Prime - Programming with Millions of Examples
We present the PRIME tool which utilizes static specification mining techniques to extract useful specifications of library APIs from a large number of code fragments that use it, and then use the collected samples for code completion, verification, and - by using data mining techniques - to aggregate the samples into use-cases and sort them according to popularity and complexity.

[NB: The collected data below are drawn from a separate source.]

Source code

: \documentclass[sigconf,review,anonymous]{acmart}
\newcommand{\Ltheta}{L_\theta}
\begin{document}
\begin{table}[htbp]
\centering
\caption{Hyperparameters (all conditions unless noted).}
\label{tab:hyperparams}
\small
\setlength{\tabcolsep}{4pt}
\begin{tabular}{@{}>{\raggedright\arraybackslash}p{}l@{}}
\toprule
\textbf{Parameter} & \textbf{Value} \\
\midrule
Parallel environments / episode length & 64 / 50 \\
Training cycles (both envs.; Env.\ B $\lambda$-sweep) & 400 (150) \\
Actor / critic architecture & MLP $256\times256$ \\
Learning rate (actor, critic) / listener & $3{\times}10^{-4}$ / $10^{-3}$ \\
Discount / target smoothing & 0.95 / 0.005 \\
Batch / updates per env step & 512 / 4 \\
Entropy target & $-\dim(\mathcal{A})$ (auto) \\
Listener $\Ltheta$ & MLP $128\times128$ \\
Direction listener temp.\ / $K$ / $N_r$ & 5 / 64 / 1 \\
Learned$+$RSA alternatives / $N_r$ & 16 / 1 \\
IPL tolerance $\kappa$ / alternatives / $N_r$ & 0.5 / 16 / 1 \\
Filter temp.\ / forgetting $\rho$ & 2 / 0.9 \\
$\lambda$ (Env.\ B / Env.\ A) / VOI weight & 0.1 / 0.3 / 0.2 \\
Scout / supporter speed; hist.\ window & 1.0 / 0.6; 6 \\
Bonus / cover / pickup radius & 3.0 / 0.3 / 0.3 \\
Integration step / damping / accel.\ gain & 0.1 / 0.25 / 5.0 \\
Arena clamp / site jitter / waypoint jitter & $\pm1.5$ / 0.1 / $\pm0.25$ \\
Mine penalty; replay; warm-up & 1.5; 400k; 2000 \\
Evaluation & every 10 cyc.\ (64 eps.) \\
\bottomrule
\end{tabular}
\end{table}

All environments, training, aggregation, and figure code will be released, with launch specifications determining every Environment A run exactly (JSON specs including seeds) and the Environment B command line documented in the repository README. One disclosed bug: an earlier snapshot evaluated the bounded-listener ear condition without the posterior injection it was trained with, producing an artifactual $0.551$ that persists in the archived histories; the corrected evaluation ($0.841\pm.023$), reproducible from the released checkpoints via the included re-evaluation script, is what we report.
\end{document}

Programming is becoming more and more about using frameworks and libraries, with most of them designed to support a wide range of usage scenarios. Typically, a programmer only needs partial functionality from a library, but is required to navigate the extensive library interface (API) to find how to implement the desired functionality. Instead of navigating the complicated library code and documentation, programmers often rely on code examples of client programs that use the library. Such code examples can often be easily obtained from library documentation, other programmers, or via a myriad of search engines and other online tools. Making sense of these vast numbers of examples, however, can be an extremely challenging task. Code fragments using the API of interest may appear in slightly different contexts and are often interleaved with irrelevant code, making it hard for a programmer to tease out the relevant details. Furthermore, for a given code sample there is always the possibility that its use of the API is erroneous or sub-optimal. These factors make it hard for a human to benefit from this vast amount of available information. Using a combination of program analysis and machine learning techniques, PRIME mines library specifications from a large collection of client code using it, allowing programmers to write new code using the library, even when they are not familiar with it. The results from PRIME can then also be used for automatic completion or verification of new code using that API.